Tumor cells can hide from the immune system by activating a receptor called PD-1 on the surface of immune cells called T cells Instead of attacking tumor cells, T cells leave alone. The new drug is an antibody that inhibits PD-1 blocking this "checkpoint" and release the T cells to remove tumor cells. In clinical trials, PD-1 blockers and other checkpoint inhibitors have prolonged the lives of patients with several types of cancer for years, much longer than conventional treatments. The US Food and Drug Administration has approved several of these drugs for melanoma and one of them, nivolumab, became the first to win approval for lung cancer last week. But the checkpoint inhibitors only work for some people inhibitors-PD-1 shrink tumors in about 20% to 30% of patients and lung cancer researchers are scrambling to figure out why.

One hypothesis is that the checkpoint inhibitors are more likely to work on tumors with more mutations. These mutations are not necessarily those that allow tumor cells to divide uncontrollably or spread to other locations; instead, they can simply encode abnormal proteins that do nothing to the cancer cell. But they can importance for immunotherapies because aberrant molecules may act as foreign-antigens molecules in the body that trigger an immune response. The more mutations in the tumor of a patient, most of these so-called neoantigens and therefore a stronger T cell response in patients taking a checkpoint inhibitor, the thinking goes.

Recent studies support this view. the melanoma patients with more mutations in their tumors neoantigen encoding, for example, were more likely to respond to a checkpoint inhibitor which blocks a protein called CTLA-4.
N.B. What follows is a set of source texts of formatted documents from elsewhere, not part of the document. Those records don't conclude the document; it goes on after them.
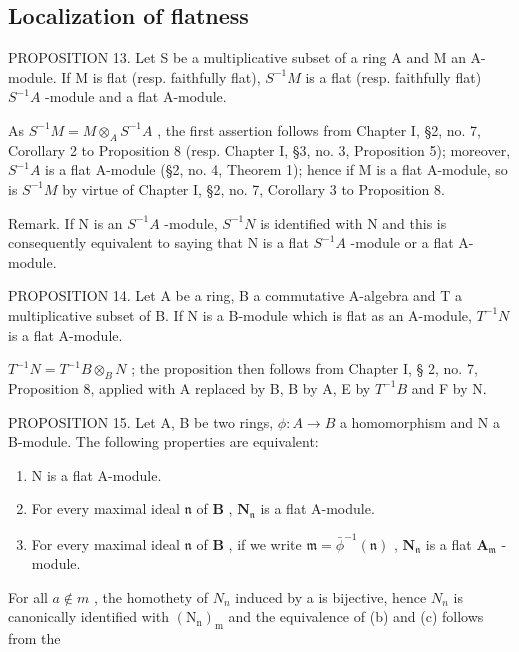 \subsection{Localization of flatness}

PROPOSITION 13. Let S be a multiplicative subset of a ring A and M an A-module. If M is flat (resp. faithfully flat), \(S^{-1}M\) is a flat (resp. faithfully flat) \(S^{-1}A\) -module and a flat A-module.

As \(S^{-1}M = M \otimes_{A} S^{-1}A\) , the first assertion follows from Chapter I, §2, no. 7, Corollary 2 to Proposition 8 (resp. Chapter I, §3, no. 3, Proposition 5); moreover, \(S^{-1}A\) is a flat A-module (§2, no. 4, Theorem 1); hence if M is a flat A-module, so is \(S^{-1}M\) by virtue of Chapter I, §2, no. 7, Corollary 3 to Proposition 8.

Remark. If N is an \(S^{-1}A\) -module, \(S^{-1}N\) is identified with N and this is consequently equivalent to saying that N is a flat \(S^{-1}A\) -module or a flat A-module.

PROPOSITION 14. Let A be a ring, B a commutative A-algebra and T a multiplicative subset of B. If N is a B-module which is flat as an A-module, \(T^{-1}N\) is a flat A-module.

\(T^{-1}N = T^{-1}B \otimes_{B} N\) ; the proposition then follows from Chapter I, § 2, no. 7, Proposition 8, applied with A replaced by B, B by A, E by \(T^{-1}B\) and F by N.

PROPOSITION 15. Let A, B be two rings, \(\phi: A \to B\) a homomorphism and N a B-module. The following properties are equivalent:

\begin{enumerate}
\def\labelenumi{(\alph{enumi})}
\item
  N is a flat A-module.
\item
  For every maximal ideal \(\mathfrak{n}\) of \(\mathbf{B}\) , \(\mathbf{N}_{\mathfrak{n}}\) is a flat A-module.
\item
  For every maximal ideal \(\mathfrak{n}\) of \(\mathbf{B}\) , if we write \(\mathfrak{m} = \bar{\phi}^{-1}(\mathfrak{n})\) , \(\mathbf{N}_{\mathfrak{n}}\) is a flat \(\mathbf{A}_{\mathfrak{m}}\) -module.
\end{enumerate}

For all \(a \notin m\) , the homothety of \(N_{n}\) induced by a is bijective, hence \(N_{n}\) is canonically identified with \((\mathrm{N}_{\mathrm{n}})_{\mathrm{m}}\) and the equivalence of (b) and (c) follows from the

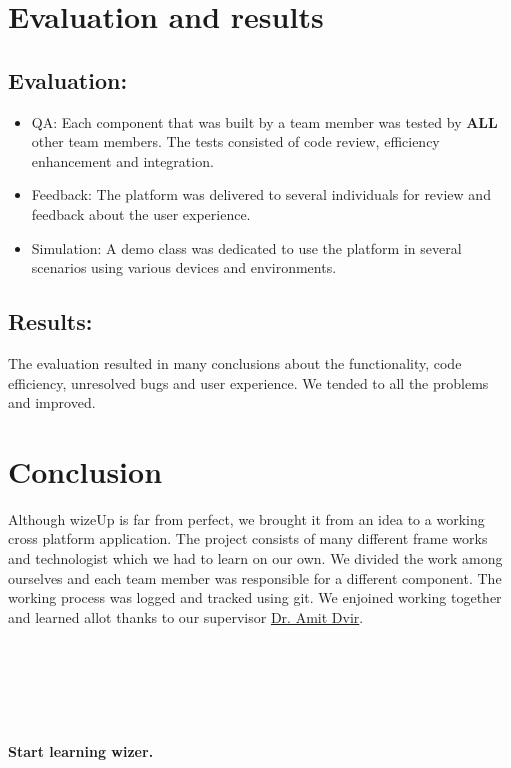 \documentclass[12pt,a4paper]{article}
\begin{document}
    \newpage
    \section{Evaluation and results}
    \subsection{Evaluation:}
    \begin{itemize}
        \item QA: Each component that was built by a team member was tested by {\textbf{ALL}} other team members. The tests consisted of code review, efficiency enhancement and integration.

        \item Feedback: The platform was delivered to several individuals for review and feedback about the user experience.

        \item Simulation: A demo class was dedicated to use the platform in several scenarios using various devices and environments.
    \end{itemize}


    \subsection{Results:}
    The evaluation resulted in many conclusions about the functionality, code efficiency, unresolved bugs and user experience. We tended to all the problems and improved.



    \newpage
    \section{Conclusion}

    Although wizeUp is far from perfect, we brought it from an idea to a working cross platform application. The project consists of many different frame works and technologist which we had to learn on our own. We divided the work among ourselves and each team member was responsible for a different component. The working process was logged and tracked using git. We enjoined working together and learned allot thanks to our supervisor {\underline{Dr. Amit Dvir}}.

    \

    \

    \

    {\centering
    {\huge \textbf{Start learning wizer.}}

    }


    \newpage
    
    
\end{document}
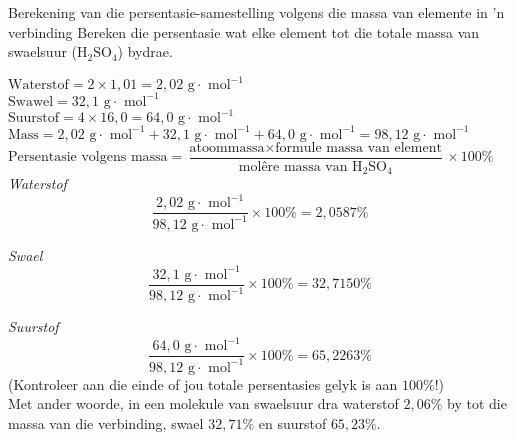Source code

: \begin{wex}{Berekening van die persentasie-samestelling volgens die  massa van elemente in 'n verbinding}
{
Bereken die persentasie wat elke element tot die totale massa van swaelsuur (${\text{H}}_{2}{\text{SO}}_{4}$) bydrae.
}
{
$\text{Waterstof}=2 \times 1,01 = 2,02 \text{ g} \cdot \text{ mol}^{-1}$ \\ 
$\text{Swawel}=32,1 \text{ g} \cdot \text{ mol}^{-1}$ \\
$\text{Suurstof}=4 \times 16,0 = 64,0 \text{ g} \cdot \text{ mol}^{-1}$
$\text{Mass}=2,02 \text{ g} \cdot \text{ mol}^{-1} + 32,1 \text{ g} \cdot \text{ mol}^{-1} + 64,0 \text{ g} \cdot \text{ mol}^{-1} = 98,12 \text{ g} \cdot \text{ mol}^{-1}$
      \label{m38712*id280688}$\text{Persentasie volgens massa}=\dfrac{\text{atoommassa}\times \text{formule massa van element}}{\text{mol\^{e}re massa van H}{}_{2}\text{SO}{}_{4}} \times 100\%$ \\

        \textsl{Waterstof}      
      \label{m38712*id280735}\nopagebreak\noindent{}        
    \begin{equation*}
    \frac{2,02 \text{ g} \cdot \text{ mol}^{-1}}{98,12 \text{ g} \cdot \text{ mol}^{-1}}\ensuremath{\times}100\%=2,0587\%
      \end{equation*}

        \textsl{Swael}      
      \label{m38712*id280786}\nopagebreak\noindent{}        
    \begin{equation*}
    \frac{32,1 \text{ g} \cdot \text{ mol}^{-1}}{98,12 \text{ g} \cdot \text{ mol}^{-1}}\ensuremath{\times}100\%=32,7150\%
      \end{equation*}

        \textsl{Suurstof}     
      \label{m38712*id280837}\nopagebreak\noindent{}
    \begin{equation*}
    \frac{64,0 \text{ g} \cdot \text{ mol}^{-1}}{98,12 \text{ g} \cdot \text{ mol}^{-1}}\ensuremath{\times}100\%=65,2263\%
      \end{equation*}
      \label{m38712*id280876}(Kontroleer aan die einde of jou totale persentasies gelyk is aan $100\%$!) \\
      \label{m38712*id280880}Met ander woorde, in een molekule van swaelsuur dra waterstof $2,06\%$ by tot die massa van die verbinding, swael $32,71\%$ en suurstof $65,23\%$. 
}
    \end{wex}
Now the same seems true for lung cancer. Timothy Chan of Memorial Sloan Kettering Cancer Center in New York, who led the melanoma study, and his colleagues sequenced the exome-protein-encoding DNA-tumors of 34 people with lung cancer non-small cell that had been treated with a PD-1 inhibitor called pembrolizumab. They found that patients were more likely to respond to the drug if the tumor was more the type of mutation which leads to a modified protein. For example, 13 of 18 (72%) patients with at least 178 mutations responded for 6 months or more, compared with one of 13 (8%) of those with fewer mutations. In addition, cancer patients 16 lung that had a distinctive pattern of mutations caused by smoking were more likely to respond that the alleged non-smokers, who had less, different mutations, the group of Chan reports online aujourd 'hui in Science .

the correlation between mutations and therapeutic response to drugs against cancer is "eye-popping" says cancer researcher Drew Pardoll Johns University School Hopkins of Medicine in Baltimore, Maryland, which does was not involved in the study but has worked with the group of Chan. "It is a very important result." Although the results do not necessarily mean that all non-smokers do not respond to PD-1 blockers, DNA sequencing of tumor biopsies could help oncologists decide which drug to give first, he and Chan say. and he suggests that these drugs may work on other smoking-related cancers, such as esophageal cancer and head and neck, Chan added.

the researchers are also studying the possibility of giving patients a personalized vaccine made from neoantigens in their tumor to enhance their response to a checkpoint inhibitor. "I think the potential is huge," said Roy Herbst, a cancer researcher lung at Yale University.